Federal Communications Commission v. Rca Communications Mackay Radio Telegraph Co v. Rca Communications

Decision Date08 June 1953
Docket Number568,Nos. 567,s. 567
Citation73 S.Ct. 998,346 U.S. 86,97 L.Ed. 1470
PartiesFEDERAL COMMUNICATIONS COMMISSION v. RCA COMMUNICATIONS, Inc. MACKAY RADIO & TELEGRAPH CO., Inc. v. RCA COMMUNICATIONS, Inc
CourtU.S. Supreme Court

Robert L. Stern, Acting Sol. Gen., Washington, D.C., for Federal Communications Commission.

Mr. Ralph M. Carson, New York City, for Mackay Radio & Tel. Co.

Mr. John T. Cahill, New York City, for respondent.

Mr. Justice FRANKFURTER delivered the opinion of the Court.

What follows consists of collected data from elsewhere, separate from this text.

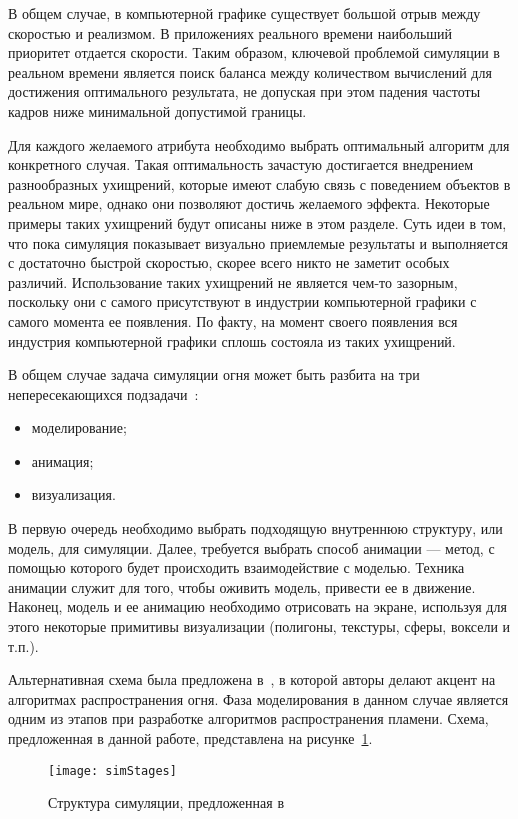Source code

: В общем случае, в компьютерной графике существует большой отрыв между скоростью
и реализмом. В приложениях реального времени наибольший приоритет отдается
скорости. Таким образом, ключевой проблемой симуляции в реальном времени
является поиск баланса между количеством вычислений для достижения оптимального
результата, не допуская при этом падения частоты кадров ниже минимальной
допустимой границы.

Для каждого желаемого атрибута необходимо выбрать оптимальный алгоритм для
конкретного случая. Такая оптимальность зачастую достигается внедрением
разнообразных ухищрений, которые имеют слабую связь с поведением объектов в
реальном мире, однако они позволяют достичь желаемого эффекта. Некоторые примеры
таких ухищрений будут описаны ниже в этом разделе. Суть идеи в том, что пока
симуляция показывает визуально приемлемые результаты и выполняется с достаточно
быстрой скоростью, скорее всего никто не заметит особых различий. Использование
таких ухищрений не является чем-то зазорным, поскольку они с самого присутствуют
в индустрии компьютерной графики с самого момента ее появления. По факту, на
момент своего появления вся индустрия компьютерной графики сплошь состояла из
таких ухищрений.

В общем случае задача симуляции огня может быть разбита на три
непересекающихся подзадачи~\cite{Perry94synthesizingflames}:
\begin{itemize}
	\item моделирование;
	\item анимация;
	\item визуализация.
\end{itemize}

В первую очередь необходимо выбрать подходящую внутреннюю структуру, или модель,
для симуляции. Далее, требуется выбрать способ анимации --- метод, с помощью
которого будет происходить взаимодействие с моделью. Техника анимации служит для
того, чтобы оживить модель, привести ее в движение. Наконец, модель и ее
анимацию необходимо отрисовать на экране, используя для этого некоторые
примитивы визуализации (полигоны, текстуры, сферы, воксели и т.п.).

Альтернативная схема была предложена в~\cite{realistic_sim}, в которой авторы
делают акцент на алгоритмах распространения огня. Фаза моделирования в данном
случае является одним из этапов при разработке алгоритмов распространения
пламени. Схема, предложенная в данной работе, представлена на
рисунке~\ref{fig:simStages}.

\begin{figure}[htb]
	\centering
    \texttt{[image: simStages]}
    \caption{Структура симуляции, предложенная в~\cite{realistic_sim}}%
    \label{fig:simStages}
\end{figure}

The Mackay Radio and Telegraph Co. (Mackay) provides radiotelegraph service between the United States and a number of foreign countries. Over the opposition of RCA Communications, Inc. (RCAC), which provides similar service by means of a total of 65 circuits including ones to Portugal and The Netherlands, the Federal Communications Commission authorized Mackay, at that time authorized to communicate with 39 overseas points, to open two new circuits, to Portugal and The Netherlands. RCAC claims that duplicate circuits, already authorized for RCAC and Mackay to 11 other points, are not here 'in the public interest,' in that Mackay has been unable to show any tangible benefit to the public, such as better, cheaper or more comprehensive service, to be derived from the authorization of Mackay's circuits. RCAC also urges, as a second objection to the authorizations, that because of Mackay's corporate affiliation with The Commercial Cable Co. (Commercial), which conducts cable service to these points in competition with another cable carrier, Western Union, as well as with radiotelegraph service, authorization of Mackay would lessen competition between radio and cable service and would weaken the competitive efficiency of Commercial, in violation of § 314 of the Communications Act, 47 U.S.C.A. § 314.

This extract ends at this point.